Alongside her academic writing, she has authored the children's science series Περιβαλλοντικές Ιστορίες (Environmental Stories), which uses stories rooted in real natural processes to introduce young readers to physical geography, the environment and geology.

== Research ==
Her research spans geomorphology, geoarchaeology, sea-level change, palaeogeography, geo-cultural heritage, geographic information systems, and the assessment of natural hazards together with strategies for adaptation and mitigation. By her own account she has produced more than 390 publications in Greek and international journals and conference proceedings, along with 32 books and university textbooks. Her work had attracted roughly 2,900 citations, for an h-index of 26, as recorded by Google Scholar in 2026. More recently her interests have turned toward nature-based solutions for coastal erosion and to assessing how wildfires alter flood and erosion hazard in Greece.

== Awards and honours ==
In 2022 she was elected a member of the European Academy of Sciences and Arts.
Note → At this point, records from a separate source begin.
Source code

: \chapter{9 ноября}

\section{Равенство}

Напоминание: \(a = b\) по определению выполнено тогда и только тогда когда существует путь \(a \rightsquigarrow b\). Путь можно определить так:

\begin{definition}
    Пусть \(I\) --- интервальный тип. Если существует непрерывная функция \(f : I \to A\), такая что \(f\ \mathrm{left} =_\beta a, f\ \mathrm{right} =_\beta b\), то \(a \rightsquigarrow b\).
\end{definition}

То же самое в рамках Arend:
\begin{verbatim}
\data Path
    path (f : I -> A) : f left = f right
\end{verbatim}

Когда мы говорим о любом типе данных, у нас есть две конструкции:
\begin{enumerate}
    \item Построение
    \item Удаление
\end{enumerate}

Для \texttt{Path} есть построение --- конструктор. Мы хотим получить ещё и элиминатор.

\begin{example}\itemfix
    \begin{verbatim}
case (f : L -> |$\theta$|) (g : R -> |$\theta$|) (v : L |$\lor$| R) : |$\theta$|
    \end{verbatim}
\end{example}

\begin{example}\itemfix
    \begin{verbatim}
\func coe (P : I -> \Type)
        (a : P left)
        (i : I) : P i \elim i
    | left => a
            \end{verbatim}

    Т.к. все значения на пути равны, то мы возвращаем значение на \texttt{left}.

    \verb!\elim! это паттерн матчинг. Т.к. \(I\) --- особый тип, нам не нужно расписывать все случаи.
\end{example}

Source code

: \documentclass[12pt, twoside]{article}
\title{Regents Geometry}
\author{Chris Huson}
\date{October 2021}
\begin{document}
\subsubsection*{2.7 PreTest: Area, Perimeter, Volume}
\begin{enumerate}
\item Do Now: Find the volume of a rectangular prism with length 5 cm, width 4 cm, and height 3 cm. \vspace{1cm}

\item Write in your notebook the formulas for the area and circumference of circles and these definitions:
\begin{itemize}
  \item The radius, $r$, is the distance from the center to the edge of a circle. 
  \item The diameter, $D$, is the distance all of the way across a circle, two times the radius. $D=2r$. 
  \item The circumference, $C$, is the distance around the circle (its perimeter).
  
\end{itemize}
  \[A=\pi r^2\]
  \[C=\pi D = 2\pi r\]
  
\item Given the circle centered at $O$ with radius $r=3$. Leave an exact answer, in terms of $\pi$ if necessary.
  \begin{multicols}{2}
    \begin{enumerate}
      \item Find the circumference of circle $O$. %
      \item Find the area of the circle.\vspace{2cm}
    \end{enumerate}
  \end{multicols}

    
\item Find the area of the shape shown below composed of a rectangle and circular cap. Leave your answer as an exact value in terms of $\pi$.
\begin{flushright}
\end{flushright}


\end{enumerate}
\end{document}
She has twice been honoured by the Academy of Athens: in 2013 for work advancing geological knowledge of the Greek territory, and in 2019 for her monograph on sea-level change.

In 2012 the Greek State Scholarships Foundation (IKY) recognised her coordination of the Erasmus project "Runoff Erosion" (2011–2012). In 2024 her work on nature-based defences against coastal erosion won both a first prize at the innovation competition of the "Archimedes" Centre for Innovation and Entrepreneurship and a first Blue Economy award. She has also received an award for excellence in university teaching from NKUA.

She is the initiator of the International Day of Women in Geomorphology.

== Selected publications ==
- Maroukian, H.; Spyrou, E.; Tsiatoura, S.; Tzouxanioti, M.; Evelpidou, N. (2024). "Sea Level Rise and the Future of Tombolos: The Case of Greece". Journal of Marine Science and Engineering 12 (9): 1578.
- Evelpidou, N.; Cartalis, C.; Karkani, A.; Saitis, G.; Philippopoulos, K.; Spyrou, E. (2023). "A GIS-Based Assessment of Flood Hazard through Track Records over the 1886–2022 Period in Greece". Climate 11 (11): 226.
- Evelpidou, N.; Ganas, A.; Karkani, A.; Spyrou, E.; Saitis, G. (2023). "Late Quaternary Relative Sea-Level Changes and Vertical GNSS Motions in the Gulf of Corinth". Geosciences 13 (11): 329.
- Evelpidou, N.; et al. (2022). "Palaeo-Tsunami Events on the Coasts of Cyprus". Geosciences 12 (2): 58.
- Evelpidou, N.; Karkani, A.; Kampolis, I. (2021). "Relative Sea Level Changes and Morphotectonic Implications Triggered by the Samos Earthquake of 30th October 2020". Journal of Marine Science and Engineering 9 (1): 40.
- Evelpidou, N.; Repapis, C.; Zerefos, C.; Tzalas, H.; Synolakis, C. (2019). Geophysical Phenomena and the Alexandrian Littoral. Oxford: Archaeopress. ISBN 9781789693089
- Evelpidou, N. (2019). "Geomorphology and Sea Level". In Finkl, C.; Makowski, C. (eds.). Encyclopedia of Coastal Science (2nd ed.). Springer. pp. 885–894.
- Evelpidou, N.; Pirazzoli, P.A. (2017). "Did the Early Byzantine Tectonic Paroxysm (EBTP) also affect the Adriatic area?". Geomorphology 295: 827–830.
- Evelpidou, N.; Melini, D.; Pirazzoli, P.; Vassilopoulos, A. (2014). "Evidence of repeated late Holocene rapid subsidence in the SE Cyclades (Greece) deduced from submerged notches". International Journal of Earth Sciences 103 (1): 381–395.
- Evelpidou, N.; Pirazzoli, P.; Vassilopoulos, A.; Spada, G.; Ruggieri, G.; Tomasin, A. (2012). "Late Holocene Sea Level Reconstructions Based on Observations of Roman Fish Tanks, Tyrrhenian Coast of Italy". Geoarchaeology 27 (3): 259–277.